I perused the Fast.ai docs and saw that fast.ai will automatically do random crops into the image and apply the mirror effect as needed. It also does all kinds of other transformations on images such as stretching, messing with brightness and contrast, rotations, etc. These are called augmentations, and are a recommended technique to avoid overtraining on the exact pixels and force generalization. Augmentations are applied to the original images on every epoch, so each round of learning sees slightly different variations of the same image.

So I dug into the FastClass code and added the ability to not pad the images, nor try to fit into a square. Instead the images are kept rectangular, proportionally resized with the longer size conforming to the size setting. This way I can let fast.ai's transformations do their thing on the fly to create augmented square images on the fly. I figured I really needed to I could crop square images manually to keep the main subject in frame. I did not PR that code back to the main repo because of merge conflicts, and I'm not sure if anyone else thinks this feature is useful. Ideally I would run some tests to compare white padded square crops vs rectangular images. But that would be yet another tangent.

Whew. Finally I could get back to actually harvesting images.

Final Image Set

I created a CSV with my search queries and fired up the new and improved FastClass downloader.

FLICKR_API_KEY=blahblahblah fcd -c GOOGLE -c BING -c FLICKR -m 500 -s 500 -p snakes.csv

I used a size of 500 (-s 500) because images will be further cropped by fast.ai to become 229 or 299 or whatever and I didn't want any upsampling. I asked for 500 images from each provider (-m 500) but I didn't get anywhere near that. It was closer to about 250 total images for each class.

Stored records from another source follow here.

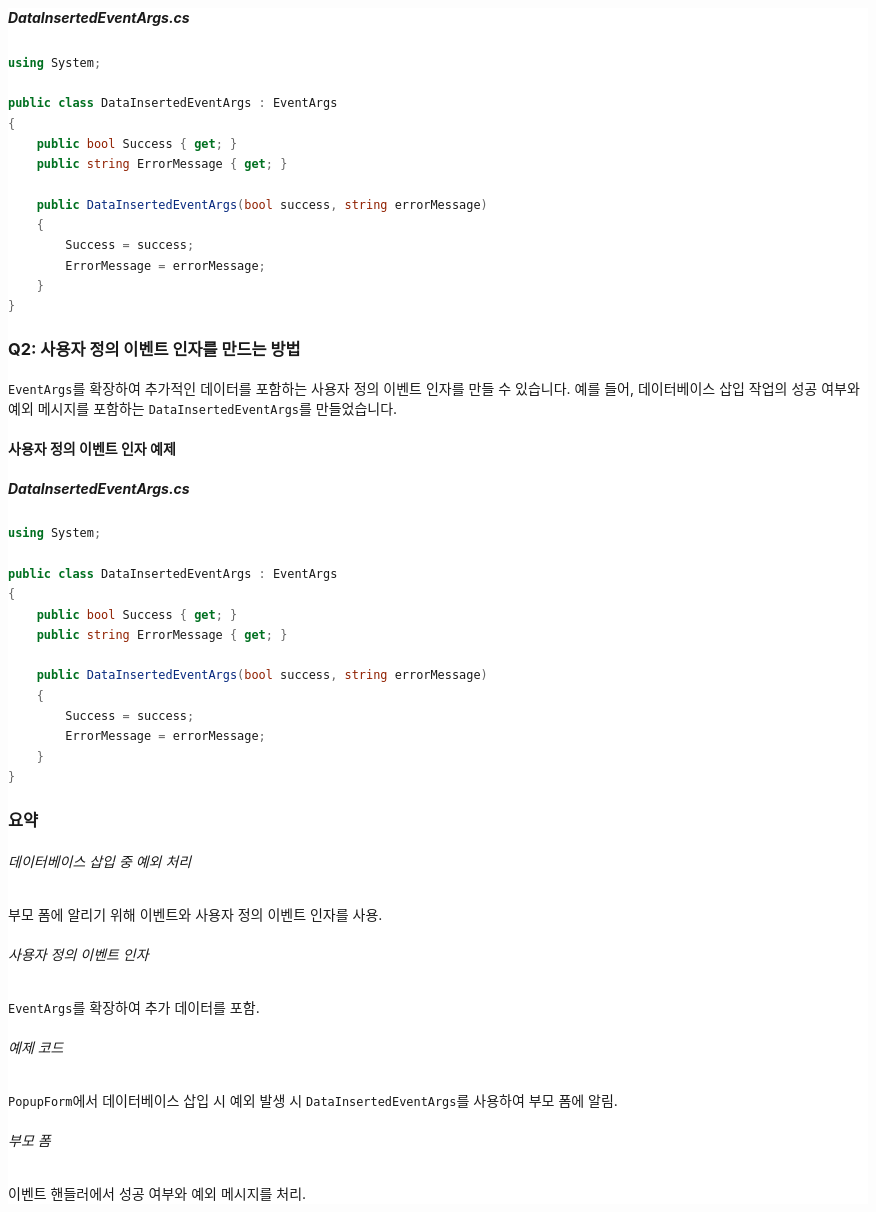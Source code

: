 ##### DataInsertedEventArgs.cs

```csharp
using System;

public class DataInsertedEventArgs : EventArgs
{
    public bool Success { get; }
    public string ErrorMessage { get; }

    public DataInsertedEventArgs(bool success, string errorMessage)
    {
        Success = success;
        ErrorMessage = errorMessage;
    }
}
```

### Q2: 사용자 정의 이벤트 인자를 만드는 방법

`EventArgs`를 확장하여 
추가적인 데이터를 포함하는 사용자 정의 이벤트 인자를 만들 수 있습니다. 
예를 들어, 데이터베이스 삽입 작업의 성공 여부와 예외 메시지를 포함하는 `DataInsertedEventArgs`를 만들었습니다.

#### 사용자 정의 이벤트 인자 예제

##### DataInsertedEventArgs.cs

```csharp
using System;

public class DataInsertedEventArgs : EventArgs
{
    public bool Success { get; }
    public string ErrorMessage { get; }

    public DataInsertedEventArgs(bool success, string errorMessage)
    {
        Success = success;
        ErrorMessage = errorMessage;
    }
}
```

### 요약

###### 데이터베이스 삽입 중 예외 처리 
부모 폼에 알리기 위해 이벤트와 사용자 정의 이벤트 인자를 사용.
###### 사용자 정의 이벤트 인자 
`EventArgs`를 확장하여 추가 데이터를 포함.
###### 예제 코드
`PopupForm`에서 데이터베이스 삽입 시 예외 발생 시 
`DataInsertedEventArgs`를 사용하여 부모 폼에 알림.
###### 부모 폼
이벤트 핸들러에서 성공 여부와 예외 메시지를 처리.
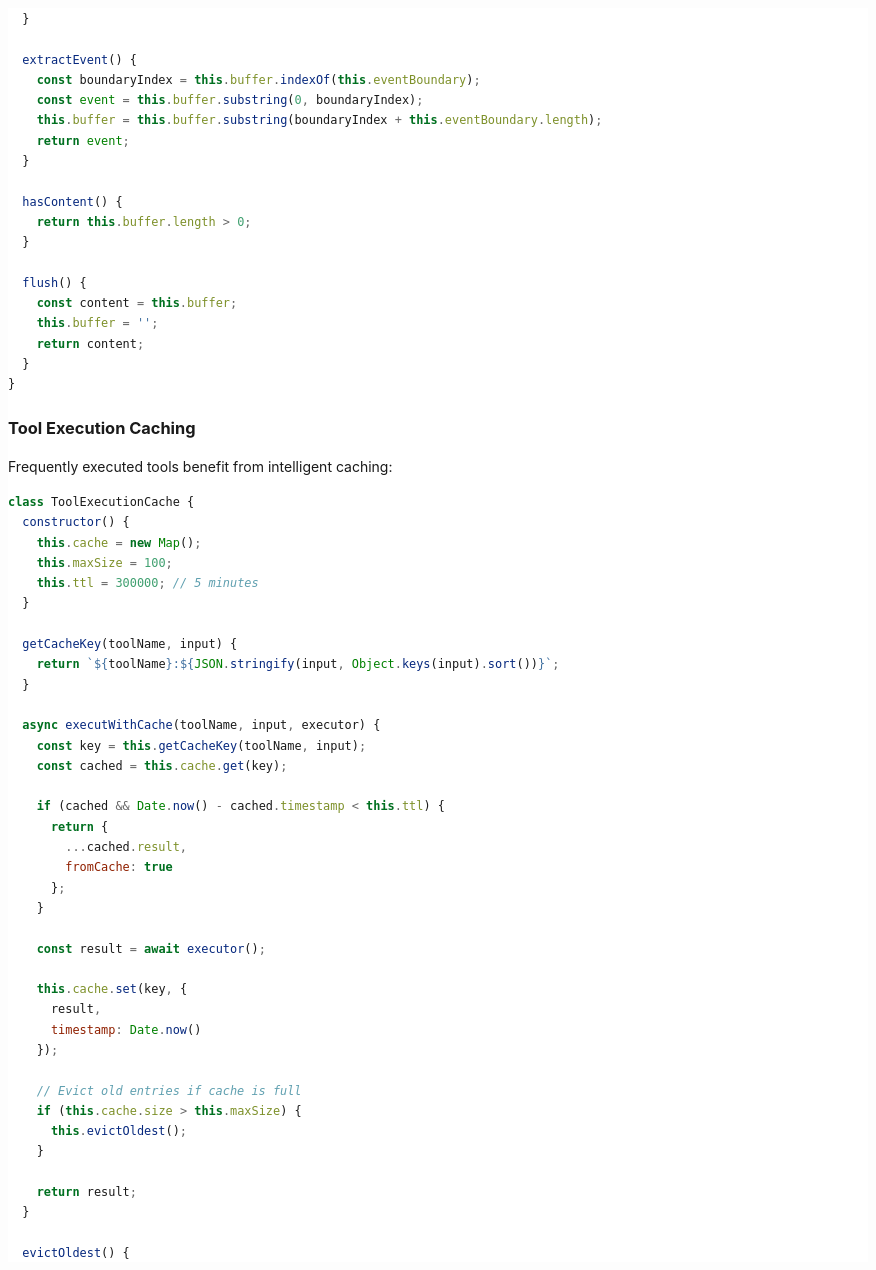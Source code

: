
 ```javascript
  }

  extractEvent() {
    const boundaryIndex = this.buffer.indexOf(this.eventBoundary);
    const event = this.buffer.substring(0, boundaryIndex);
    this.buffer = this.buffer.substring(boundaryIndex + this.eventBoundary.length);
    return event;
  }

  hasContent() {
    return this.buffer.length > 0;
  }

  flush() {
    const content = this.buffer;
    this.buffer = '';
    return content;
  }
}
```

### Tool Execution Caching

Frequently executed tools benefit from intelligent caching:

```javascript
class ToolExecutionCache {
  constructor() {
    this.cache = new Map();
    this.maxSize = 100;
    this.ttl = 300000; // 5 minutes
  }

  getCacheKey(toolName, input) {
    return `${toolName}:${JSON.stringify(input, Object.keys(input).sort())}`;
  }

  async executWithCache(toolName, input, executor) {
    const key = this.getCacheKey(toolName, input);
    const cached = this.cache.get(key);

    if (cached && Date.now() - cached.timestamp < this.ttl) {
      return {
        ...cached.result,
        fromCache: true
      };
    }

    const result = await executor();

    this.cache.set(key, {
      result,
      timestamp: Date.now()
    });

    // Evict old entries if cache is full
    if (this.cache.size > this.maxSize) {
      this.evictOldest();
    }

    return result;
  }

  evictOldest() {
```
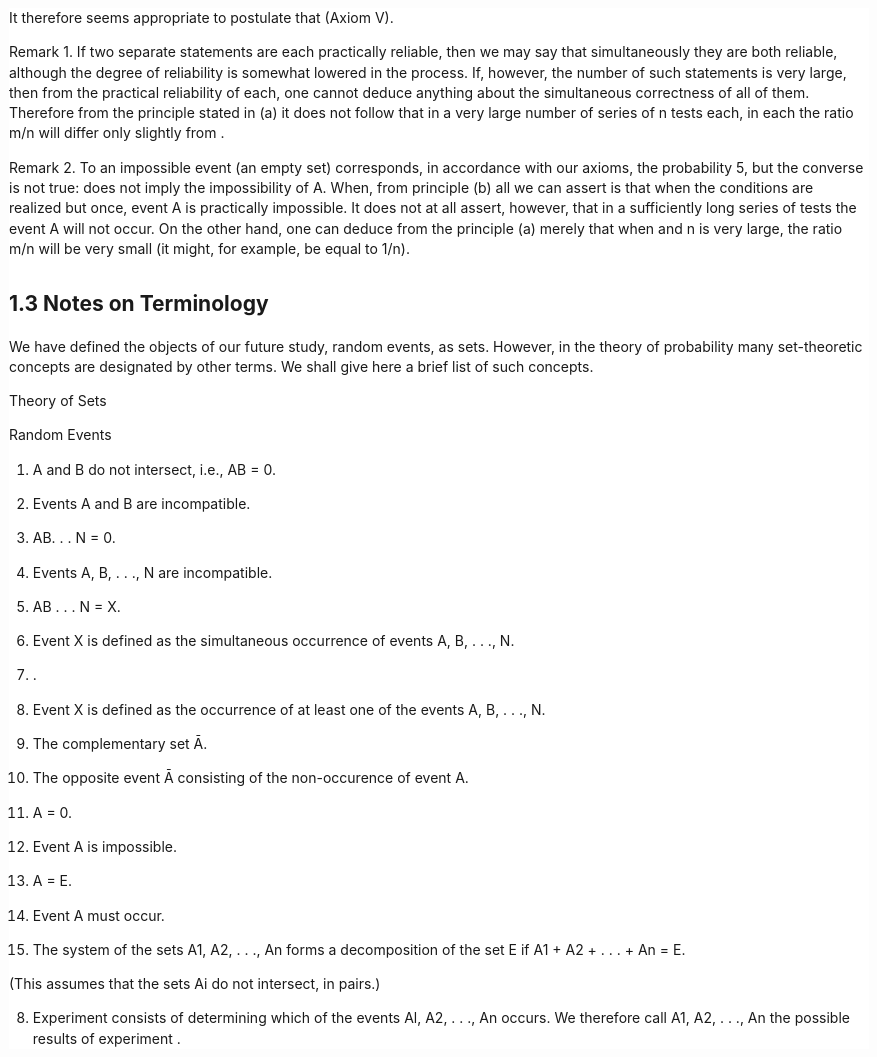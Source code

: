 It therefore seems appropriate to postulate that (Axiom V).

Remark 1. If two separate statements are each practically reliable, then we may say that simultaneously they are both reliable, although the degree of reliability is somewhat lowered in the process. If, however, the number of such statements is very large, then from the practical reliability of each, one cannot deduce anything about the simultaneous correctness of all of them. Therefore from the principle stated in (a) it does not follow that in a very large number of series of n tests each, in each the ratio m/n will differ only slightly from .

Remark 2. To an impossible event (an empty set) corresponds, in accordance with our axioms, the probability 5, but the converse is not true: does not imply the impossibility of A. When, from principle (b) all we can assert is that when the conditions are realized but once, event A is practically impossible. It does not at all assert, however, that in a sufficiently long series of tests the event A will not occur. On the other hand, one can deduce from the principle (a) merely that when and n is very large, the ratio m/n will be very small (it might, for example, be equal to 1/n).

## 1.3 Notes on Terminology

We have defined the objects of our future study, random events, as sets. However, in the theory of probability many set-theoretic concepts are designated by other terms. We shall give here a brief list of such concepts.

Theory of Sets

Random Events

1. A and B do not intersect, i.e., AB = 0.

1. Events A and B are incompatible.

2. AB. . . N = 0.

2. Events A, B, . . ., N are incompatible.

3. AB . . . N = X.

3. Event X is defined as the simultaneous occurrence of events A, B, . . ., N.

4. .

4. Event X is defined as the occurrence of at least one of the events A, B, . . ., N.

5. The complementary set Ā.

5. The opposite event Ā consisting of the non-occurence of event A.

6. A = 0.

6. Event A is impossible.

7. A = E.

7. Event A must occur.

8. The system of the sets A1, A2, . . ., An forms a decomposition of the set E if A1 + A2 + . . . + An = E.

(This assumes that the sets Ai do not intersect, in pairs.)

8. Experiment consists of determining which of the events Al, A2, . . ., An occurs. We therefore call A1, A2, . . ., An the possible results of experiment .
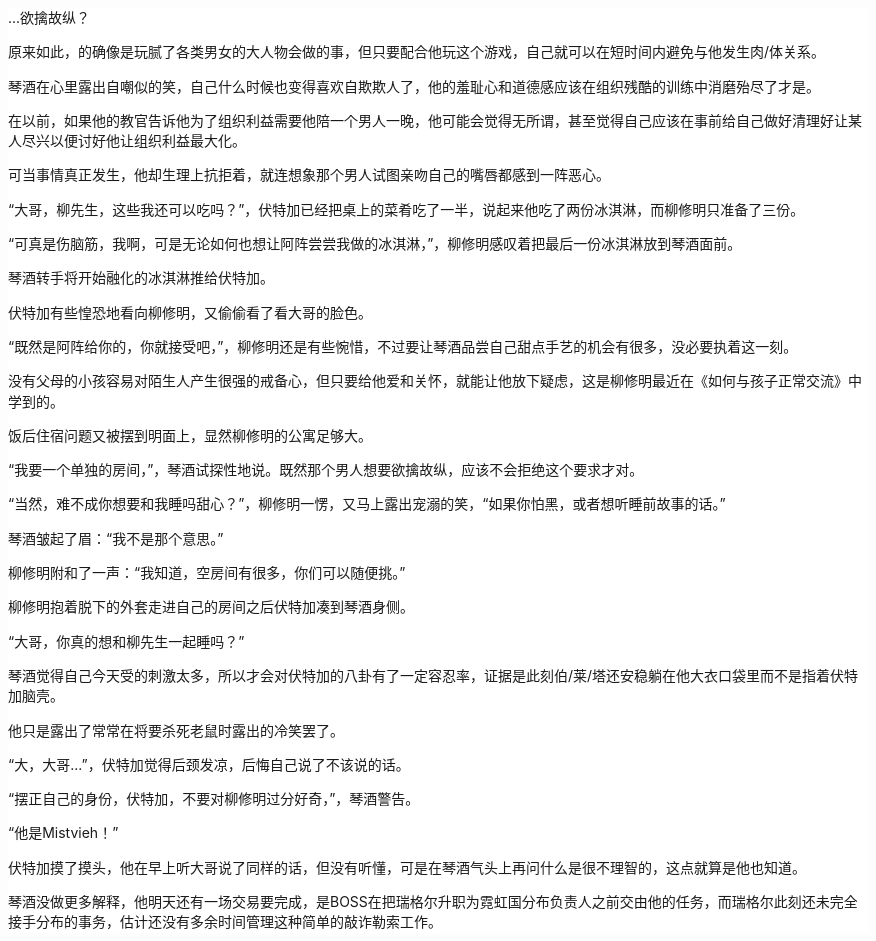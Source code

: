 ...欲擒故纵？

原来如此，的确像是玩腻了各类男女的大人物会做的事，但只要配合他玩这个游戏，自己就可以在短时间内避免与他发生肉/体关系。

琴酒在心里露出自嘲似的笑，自己什么时候也变得喜欢自欺欺人了，他的羞耻心和道德感应该在组织残酷的训练中消磨殆尽了才是。

在以前，如果他的教官告诉他为了组织利益需要他陪一个男人一晚，他可能会觉得无所谓，甚至觉得自己应该在事前给自己做好清理好让某人尽兴以便讨好他让组织利益最大化。

可当事情真正发生，他却生理上抗拒着，就连想象那个男人试图亲吻自己的嘴唇都感到一阵恶心。

“大哥，柳先生，这些我还可以吃吗？”，伏特加已经把桌上的菜肴吃了一半，说起来他吃了两份冰淇淋，而柳修明只准备了三份。

“可真是伤脑筋，我啊，可是无论如何也想让阿阵尝尝我做的冰淇淋，”，柳修明感叹着把最后一份冰淇淋放到琴酒面前。

琴酒转手将开始融化的冰淇淋推给伏特加。

伏特加有些惶恐地看向柳修明，又偷偷看了看大哥的脸色。

“既然是阿阵给你的，你就接受吧，”，柳修明还是有些惋惜，不过要让琴酒品尝自己甜点手艺的机会有很多，没必要执着这一刻。

没有父母的小孩容易对陌生人产生很强的戒备心，但只要给他爱和关怀，就能让他放下疑虑，这是柳修明最近在《如何与孩子正常交流》中学到的。

饭后住宿问题又被摆到明面上，显然柳修明的公寓足够大。

“我要一个单独的房间，”，琴酒试探性地说。既然那个男人想要欲擒故纵，应该不会拒绝这个要求才对。

“当然，难不成你想要和我睡吗甜心？”，柳修明一愣，又马上露出宠溺的笑，“如果你怕黑，或者想听睡前故事的话。”

琴酒皱起了眉：“我不是那个意思。”

柳修明附和了一声：“我知道，空房间有很多，你们可以随便挑。”

柳修明抱着脱下的外套走进自己的房间之后伏特加凑到琴酒身侧。

“大哥，你真的想和柳先生一起睡吗？”

琴酒觉得自己今天受的刺激太多，所以才会对伏特加的八卦有了一定容忍率，证据是此刻伯/莱/塔还安稳躺在他大衣口袋里而不是指着伏特加脑壳。

他只是露出了常常在将要杀死老鼠时露出的冷笑罢了。

“大，大哥...”，伏特加觉得后颈发凉，后悔自己说了不该说的话。

“摆正自己的身份，伏特加，不要对柳修明过分好奇，”，琴酒警告。

“他是Mistvieh！”

伏特加摸了摸头，他在早上听大哥说了同样的话，但没有听懂，可是在琴酒气头上再问什么是很不理智的，这点就算是他也知道。

琴酒没做更多解释，他明天还有一场交易要完成，是BOSS在把瑞格尔升职为霓虹国分布负责人之前交由他的任务，而瑞格尔此刻还未完全接手分布的事务，估计还没有多余时间管理这种简单的敲诈勒索工作。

Next I used Finder to manually delete irrelevant images. Some snakes in each category look different than the "classic" red/yellow/black banding, but I decided to keep most of them because I figured they are representative of real world snakes. Of course I could be wrong, maybe they are different species. I didn't dig that deep into the domain knowledge.

In the end I came up with 233 images of coral snakes and 193 images of king snakes.

Training

Look at snakes.py to see how I created the model. (Or alternatively _snakes.ipynb which is derived from snakes.py but is possibly out of date and missing nice outputs).

The starting model is a resnet34 model pretrained on ImageNet data. The images are split into 80% training, 20% validation, with default image transformations that produce 299x299 images.

Stage 1

Next the model is trained in a "frozen" state, meaning only the last layer gets modified. I found that fit_one_cycle for 4 epochs produced decent results, resulting in 93% accuracy (= 7% error).

training stage 1

Only 6 out of 85 images are misclassified.

confusion matrix 1

Top losses: the images where the model scored the worst. 6 are incorrectly classified, the remaining 3 are correct but the model was not very confident.

top losses 1

Stage 2

Next I unfroze the model so that learning applied to all layers. I performed a few iterations with the learning rate finder tool. I picked a max learning rate of 1e-4 for the early layers, and kept the recommended 3e-4 rate for the final layers.

learning rate finder

I ran another 4 epochs using this new learning rate rate on the unfrozen model. It's get better than 5% accuracy on the first round. But it looks like the model is overfitting because while the train_loss gets better, the valid_loss gets worse starting on epoch 2.

training stage 2

At this point the model is only getting 4 out of 85 images wrong.

confusion matrix 2
top losses 2

Model Export

Exporting the trained model is an simple one-liner. The result is a single file just shy of 90 MB. I use this exported model in the backend server to expose an API for web based inferences.